92. The multispecific binding polypeptide of any one of claims 88 to 90 wherein the multispecific binding polypeptide comprises a complex of a first polypeptide comprising an amino acid sequence identical to that set forth in SEQ ID NO: 205, and a second polypeptide comprising an amino acid sequence identical to that set forth in SEQ ID NO: 206.
93. The multispecific binding polypeptide of any one of claims 88 to 90 wherein the multispecific binding polypeptide comprises a complex of a first polypeptide comprising an amino acid sequence at least 85%, 90%, 95%, 97%, 98%, or 99% identical to that set forth in SEQ ID NO: 208, and a second polypeptide comprising an amino acid sequence at least 85%, 90%, 95%, 97%, 98%, or 99% identical to that set forth in SEQ ID NO: 207.
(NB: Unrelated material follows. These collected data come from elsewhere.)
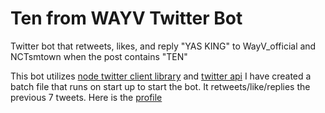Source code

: # Ten from WAYV Twitter Bot
Twitter bot that retweets, likes, and reply "YAS KING" to WayV_official and NCTsmtown when the post contains "TEN"

This bot utilizes [node twitter client library]( https://www.npmjs.com/package/twitter) and [twitter api](https://developer.twitter.com/en/docs/twitter-api/v1) 
I have created a batch file that runs on start up to start the bot. It retweets/like/replies the previous 7 tweets.
Here is the [profile](https://twitter.com/nctTenApi)
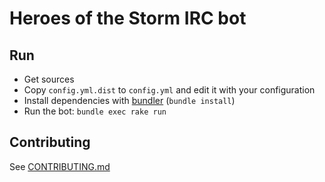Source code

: # Heroes of the Storm IRC bot

## Run

* Get sources
* Copy `config.yml.dist` to `config.yml` and edit it with your configuration
* Install dependencies with [bundler](http://bundler.io/) (`bundle install`)
* Run the bot: `bundle exec rake run`

## Contributing

See [CONTRIBUTING.md](CONTRIBUTING.md)
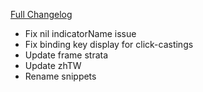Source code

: [Full Changelog](https://github.com/enderneko/Cell/compare/r162-release...870f3f8f002431bc4ce07c1fac2586c11b0a4393)

- Fix nil indicatorName issue
- Fix binding key display for click-castings
- Update frame strata
- Update zhTW
- Rename snippets
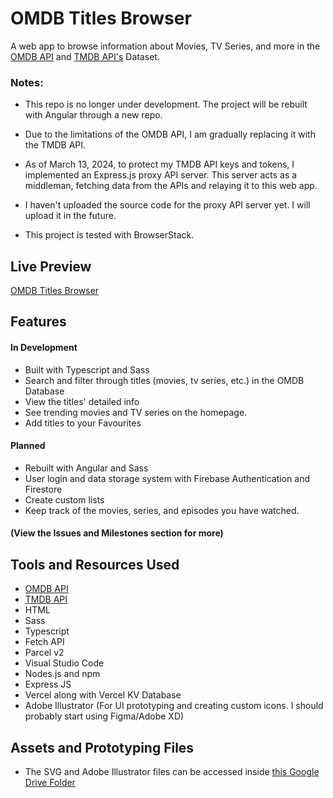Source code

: # OMDB Titles Browser

A web app to browse information about Movies, TV Series, and more in the [OMDB API](https://www.omdbapi.com/ "OMDB API's Website") and [TMDB API's](https://developer.themoviedb.org/docs/getting-started 'TMDB API Section') Dataset.

### Notes:
- This repo is no longer under development. The project will be rebuilt with Angular through a new repo.

- Due to the limitations of the OMDB API, I am gradually replacing it with the TMDB API.

- As of March 13, 2024, to protect my TMDB API keys and tokens, I implemented an Express.js proxy API server. This server acts as a middleman, fetching data from the APIs and relaying it to this web app.
  
- I haven't uploaded the source code for the proxy API server yet. I will upload it in the future.

- This project is tested with BrowserStack.
  
## Live Preview

[OMDB Titles Browser](https://omdb-titles-browser.vercel.app/ 'OMDB Titles Browser: Live Preview')

## Features

#### In Development

- Built with Typescript and Sass
- Search and filter through titles (movies, tv series, etc.) in the OMDB Database
- View the titles' detailed info
- See trending movies and TV series on the homepage. 
- Add titles to your Favourites

#### Planned
- Rebuilt with Angular and Sass
- User login and data storage system with Firebase Authentication and Firestore
- Create custom lists
- Keep track of the movies, series, and episodes you have watched.

#### (View the Issues and Milestones section for more)

## Tools and Resources Used

- [OMDB API](https://www.omdbapi.com/ "OMDB API's Website")
- [TMDB API](https://developer.themoviedb.org/docs/getting-started)
- HTML
- Sass
- Typescript
- Fetch API
- Parcel v2
- Visual Studio Code
- Nodes.js and npm
- Express JS
- Vercel along with Vercel KV Database
- Adobe Illustrator (For UI prototyping and creating custom icons. I should probably start using Figma/Adobe XD)

## Assets and Prototyping Files
- The SVG and  Adobe Illustrator files can be accessed inside [this Google Drive Folder](https://drive.google.com/drive/folders/1-Fbwd9o2TkgyCTO9tmkua9vQNFdGJ375?usp=sharing)
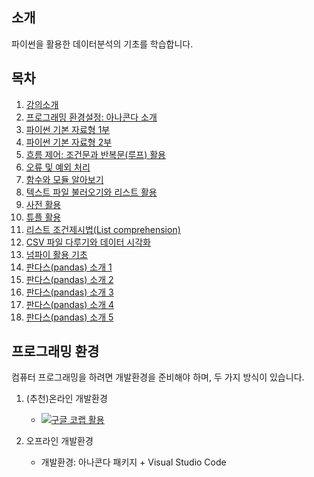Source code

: ## 소개

파이썬을 활용한 데이터분석의 기초를 학습합니다.

## 목차

1. [강의소개](./notes/GongSu01_Lecture_Intro.html)
1. [프로그래밍 환경설정: 아나콘다 소개](./notes/GongSu02_Anaconda_Installation.html)
1. [파이썬 기본 자료형 1부](./notes/GongSu03_Python_DataTypes_Part_1.html)
1. [파이썬 기본 자료형 2부](./notes/GongSu04_Python_DataTypes_Part_2.html)
1. [흐름 제어: 조건문과 반복문(루프) 활용](./notes/GongSu05_Flow_Control.html)
1. [오류 및 예외 처리](./notes/GongSu06_Errors_and_Exception_Handling.html)
1. [함수와 모듈 알아보기](./notes/GongSu07_Funcions_and_Modules.html)
1. [텍스트 파일 불러오기와 리스트 활용](./notes/GongSu08_Files_and_Lists.html)
1. [사전 활용](./notes/GongSu09_Dictionary.html)
1. [튜플 활용](./notes/GongSu10_Tuples.html)
1. [리스트 조건제시법(List comprehension)](./notes/GongSu11_List_Comprehension.html)
1. [CSV 파일 다루기와 데이터 시각화](./notes/GongSu12_CSV_File_Data_Visualization.html)
1. [넘파이 활용 기초](./notes/GongSu14_Numpy_Basic_Applications_1.html)
1. [판다스(pandas) 소개 1](./notes/GongSu15-Pandas-tutorial-01.html)
1. [판다스(pandas) 소개 2](./notes/GongSu16-Pandas-tutorial-02.html)
1. [판다스(pandas) 소개 3](./notes/GongSu17-Pandas-tutorial-03.html)
1. [판다스(pandas) 소개 4](./notes/GongSu18-Pandas-tutorial-04.html)
1. [판다스(pandas) 소개 5](./notes/GongSu19-Pandas-tutorial-05.html)

## 프로그래밍 환경

컴퓨터 프로그래밍을 하려면 개발환경을 준비해야 하며, 두 가지 방식이 있습니다.

1. (추천)온라인 개발환경
    * [![구글 코랩 활용](https://colab.research.google.com/assets/colab-badge.svg)](https://colab.research.google.com/notebooks/intro.ipynb)

1. 오프라인 개발환경
    * 개발환경: 아나콘다 패키지 + Visual Studio Code
    
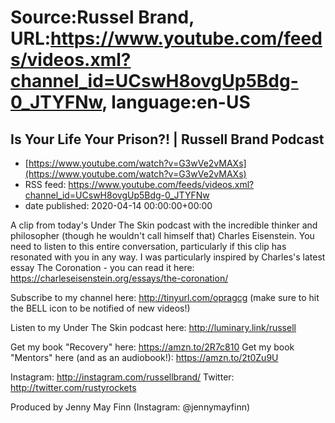 # Source:Russel Brand, URL:https://www.youtube.com/feeds/videos.xml?channel_id=UCswH8ovgUp5Bdg-0_JTYFNw, language:en-US

## Is Your Life Your Prison?! | Russell Brand Podcast
 - [https://www.youtube.com/watch?v=G3wVe2vMAXs](https://www.youtube.com/watch?v=G3wVe2vMAXs)
 - RSS feed: https://www.youtube.com/feeds/videos.xml?channel_id=UCswH8ovgUp5Bdg-0_JTYFNw
 - date published: 2020-04-14 00:00:00+00:00

A clip from today's Under The Skin podcast with the incredible thinker and philosopher (though he wouldn't call himself that) Charles Eisenstein.
You need to listen to this entire conversation, particularly if this clip has resonated with you in any way.
I was particularly inspired by Charles's latest essay The Coronation - you can read it here: https://charleseisenstein.org/essays/the-coronation/

Subscribe to my channel here: http://tinyurl.com/opragcg
(make sure to hit the BELL icon to be notified of new videos!)

Listen to my Under The Skin podcast here: 
http://luminary.link/russell

Get my book "Recovery" here: https://amzn.to/2R7c810
Get my book "Mentors" here (and as an audiobook!): https://amzn.to/2t0Zu9U

Instagram: http://instagram.com/russellbrand/
Twitter: http://twitter.com/rustyrockets

Produced by Jenny May Finn (Instagram: @jennymayfinn)

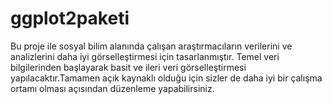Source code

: # ggplot2paketi
Bu proje ile sosyal bilim alanında çalışan araştırmacıların verilerini ve analizlerini daha iyi görselleştirmesi için tasarlanmıştır.
Temel veri bilgilerinden başlayarak basit ve ileri veri görselleştirmesi yapılacaktır.Tamamen açık kaynaklı olduğu için sizler de daha iyi bir çalışma ortamı olması açısından düzenleme yapabilirsiniz.
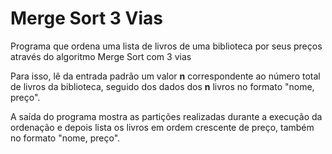 # Merge Sort 3 Vias

Programa que ordena uma lista de livros de uma biblioteca por seus preços através do algoritmo Merge Sort com 3 vias

Para isso, lê da entrada padrão um valor **n** correspondente ao número total de livros da biblioteca, seguido dos dados dos **n** livros no formato "nome, preço".

A saída do programa mostra as partições realizadas durante a execução da ordenação e depois lista os livros em ordem crescente de preço, também no formato "nome, preço".

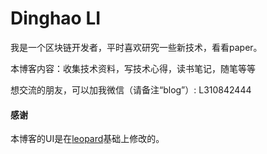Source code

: # Dinghao LI

我是一个区块链开发者，平时喜欢研究一些新技术，看看paper。
<p>
本博客内容：收集技术资料，写技术心得，读书笔记，随笔等等
<p>
想交流的朋友，可以加我微信（请备注“blog”）: L310842444


#### 感谢   

本博客的UI是在[leopard](http://baixin.io)基础上修改的。  
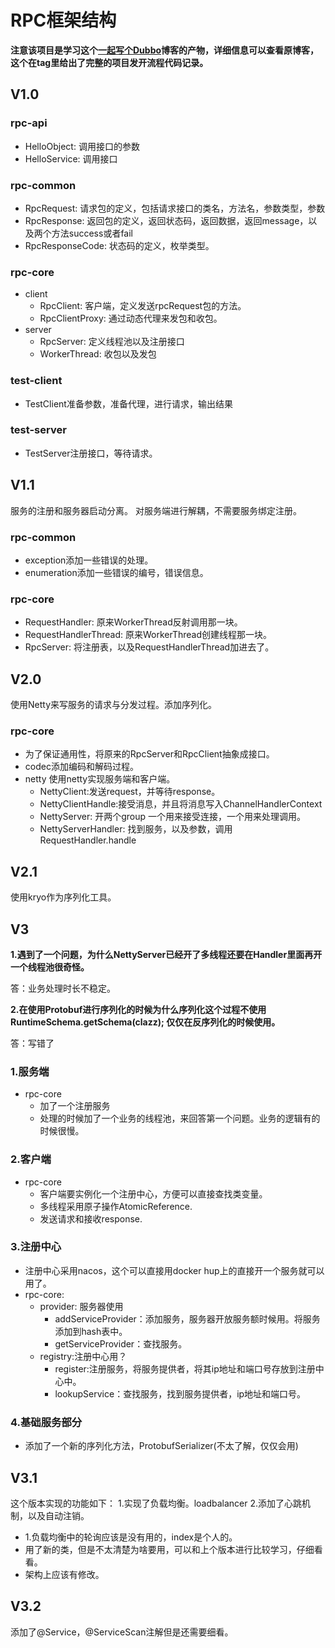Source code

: # RPC框架结构
**注意该项目是学习这个[一起写个Dubbo](https://blog.csdn.net/qq_40856284/category_10138756.html?spm=1001.2014.3001.5482)博客的产物，详细信息可以查看原博客，这个在tag里给出了完整的项目发开流程代码记录。**
## V1.0
### rpc-api
- HelloObject: 调用接口的参数
- HelloService: 调用接口
### rpc-common
- RpcRequest: 请求包的定义，包括请求接口的类名，方法名，参数类型，参数
- RpcResponse: 返回包的定义，返回状态码，返回数据，返回message，以及两个方法success或者fail
- RpcResponseCode: 状态码的定义，枚举类型。
### rpc-core
- client
  - RpcClient: 客户端，定义发送rpcRequest包的方法。
  - RpcClientProxy: 通过动态代理来发包和收包。
- server
  - RpcServer: 定义线程池以及注册接口
  - WorkerThread: 收包以及发包
### test-client
- TestClient准备参数，准备代理，进行请求，输出结果
### test-server
- TestServer注册接口，等待请求。
## V1.1
服务的注册和服务器启动分离。 对服务端进行解耦，不需要服务绑定注册。
### rpc-common
- exception添加一些错误的处理。 
- enumeration添加一些错误的编号，错误信息。
### rpc-core
- RequestHandler: 原来WorkerThread反射调用那一块。
- RequestHandlerThread: 原来WorkerThread创建线程那一块。
- RpcServer: 将注册表，以及RequestHandlerThread加进去了。
## V2.0
使用Netty来写服务的请求与分发过程。添加序列化。
### rpc-core
- 为了保证通用性，将原来的RpcServer和RpcClient抽象成接口。
- codec添加编码和解码过程。
- netty 使用netty实现服务端和客户端。
  - NettyClient:发送request，并等待response。
  - NettyClientHandle:接受消息，并且将消息写入ChannelHandlerContext
  - NettyServer: 开两个group 一个用来接受连接，一个用来处理调用。
  - NettyServerHandler: 找到服务，以及参数，调用RequestHandler.handle
## V2.1
使用kryo作为序列化工具。
## V3
**1.遇到了一个问题，为什么NettyServer已经开了多线程还要在Handler里面再开一个线程池很奇怪。**

答：业务处理时长不稳定。

**2.在使用Protobuf进行序列化的时候为什么序列化这个过程不使用RuntimeSchema.getSchema(clazz);
仅仅在反序列化的时候使用。**

答：写错了
### 1.服务端
- rpc-core
  - 加了一个注册服务
  - 处理的时候加了一个业务的线程池，来回答第一个问题。业务的逻辑有的时候很慢。 

### 2.客户端
- rpc-core
  - 客户端要实例化一个注册中心，方便可以直接查找类变量。
  - 多线程采用原子操作AtomicReference.
  - 发送请求和接收response.
### 3.注册中心
- 注册中心采用nacos，这个可以直接用docker hup上的直接开一个服务就可以用了。
- rpc-core:
  - provider: 服务器使用
    - addServiceProvider：添加服务，服务器开放服务额时候用。将服务添加到hash表中。
    - getServiceProvider：查找服务。
  - registry:注册中心用？
    - register:注册服务，将服务提供者，将其ip地址和端口号存放到注册中心中。
    - lookupService：查找服务，找到服务提供者，ip地址和端口号。
### 4.基础服务部分
- 添加了一个新的序列化方法，ProtobufSerializer(不太了解，仅仅会用)
## V3.1
这个版本实现的功能如下： 
1.实现了负载均衡。loadbalancer
2.添加了心跳机制，以及自动注销。
- 1.负载均衡中的轮询应该是没有用的，index是个人的。
- 用了新的类，但是不太清楚为啥要用，可以和上个版本进行比较学习，仔细看看。
- 架构上应该有修改。
## V3.2
添加了@Service，@ServiceScan注解但是还需要细看。
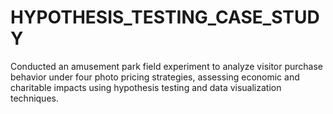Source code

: # HYPOTHESIS_TESTING_CASE_STUDY
Conducted an amusement park field experiment to analyze visitor purchase behavior under four photo pricing strategies, assessing economic and charitable impacts using hypothesis testing and data visualization techniques.
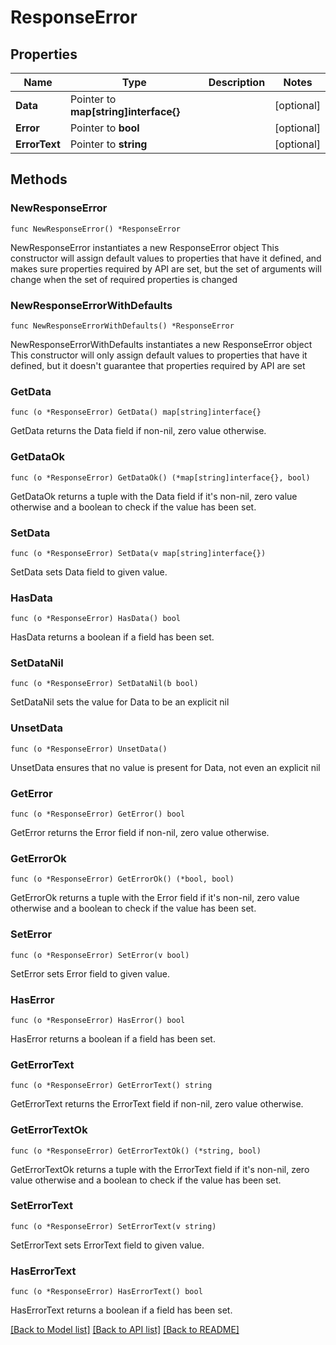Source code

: # ResponseError

## Properties

Name | Type | Description | Notes
------------ | ------------- | ------------- | -------------
**Data** | Pointer to **map[string]interface{}** |  | [optional] 
**Error** | Pointer to **bool** |  | [optional] 
**ErrorText** | Pointer to **string** |  | [optional] 

## Methods

### NewResponseError

`func NewResponseError() *ResponseError`

NewResponseError instantiates a new ResponseError object
This constructor will assign default values to properties that have it defined,
and makes sure properties required by API are set, but the set of arguments
will change when the set of required properties is changed

### NewResponseErrorWithDefaults

`func NewResponseErrorWithDefaults() *ResponseError`

NewResponseErrorWithDefaults instantiates a new ResponseError object
This constructor will only assign default values to properties that have it defined,
but it doesn't guarantee that properties required by API are set

### GetData

`func (o *ResponseError) GetData() map[string]interface{}`

GetData returns the Data field if non-nil, zero value otherwise.

### GetDataOk

`func (o *ResponseError) GetDataOk() (*map[string]interface{}, bool)`

GetDataOk returns a tuple with the Data field if it's non-nil, zero value otherwise
and a boolean to check if the value has been set.

### SetData

`func (o *ResponseError) SetData(v map[string]interface{})`

SetData sets Data field to given value.

### HasData

`func (o *ResponseError) HasData() bool`

HasData returns a boolean if a field has been set.

### SetDataNil

`func (o *ResponseError) SetDataNil(b bool)`

 SetDataNil sets the value for Data to be an explicit nil

### UnsetData
`func (o *ResponseError) UnsetData()`

UnsetData ensures that no value is present for Data, not even an explicit nil
### GetError

`func (o *ResponseError) GetError() bool`

GetError returns the Error field if non-nil, zero value otherwise.

### GetErrorOk

`func (o *ResponseError) GetErrorOk() (*bool, bool)`

GetErrorOk returns a tuple with the Error field if it's non-nil, zero value otherwise
and a boolean to check if the value has been set.

### SetError

`func (o *ResponseError) SetError(v bool)`

SetError sets Error field to given value.

### HasError

`func (o *ResponseError) HasError() bool`

HasError returns a boolean if a field has been set.

### GetErrorText

`func (o *ResponseError) GetErrorText() string`

GetErrorText returns the ErrorText field if non-nil, zero value otherwise.

### GetErrorTextOk

`func (o *ResponseError) GetErrorTextOk() (*string, bool)`

GetErrorTextOk returns a tuple with the ErrorText field if it's non-nil, zero value otherwise
and a boolean to check if the value has been set.

### SetErrorText

`func (o *ResponseError) SetErrorText(v string)`

SetErrorText sets ErrorText field to given value.

### HasErrorText

`func (o *ResponseError) HasErrorText() bool`

HasErrorText returns a boolean if a field has been set.


[[Back to Model list]](../README.md#documentation-for-models) [[Back to API list]](../README.md#documentation-for-api-endpoints) [[Back to README]](../README.md)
94. The multispecific binding polypeptide of any one of claims 88 to 90 wherein the multispecific binding polypeptide comprises a complex of a first polypeptide comprising an amino acid sequence identical to that set forth in SEQ ID NO: 208, and a second polypeptide comprising an amino acid sequence identical to that set forth in SEQ ID NO: 207.
95. A pharmaceutical composition comprising the nucleic acid or plurality of nucleic acids encoding the multispecific antigen binding polypeptide of any one of claims 88 to 94 and a pharmaceutically acceptable carrier, excipient, or diluent.
96. The pharmaceutical composition of claim 95 formulated for intravenous administration.
97. The pharmaceutical composition of claim 95 formulated for intravitreal administration.
98. A method of treating a disease in an individual comprising administering to the individual the multispecific antigen binding polypeptide, the nucleic acid or plurality of nucleic acids encoding the multispecific antigen binding polypeptide, or pharmaceutical composition of any one of the preceding claims, thereby treating the disease.
99. The method of claim 98, wherein the disease is an ocular disease.
100. The method of claim 99, wherein the ocular disease comprises macular degeneration.
101. The method of claim 100, wherein the macular degeneration is age-related macular degeneration.
102. The method of claim 99, wherein the ocular disease comprises geographic atrophy.Attomey Docket No. 63209-724.601103. The method of claim 99, wherein the ocular disease comprises diabetic macular edema.
104. The method of claim 99, wherein the ocular disease comprises retinal vein occlusion.
105. The multispecific binding polypeptide of any one of claims 14-17 and 23-27, wherein the VEGF-A binding moiety comprises complementary determining regions (CDRs) derived from the group consisting of Bevacizumab, Ranibizumab, Aflibercept, Faricimab, and Brolucizumab.
106. The multispecific binding polypeptide of any one of claims 14-22, wherein the Complement C5 binding moiety comprises complementary determining regions (CDRs) derived from the group consisting of Eculizumab, Ravulizumab, Crovalimab, Pozelimab, and IM-101.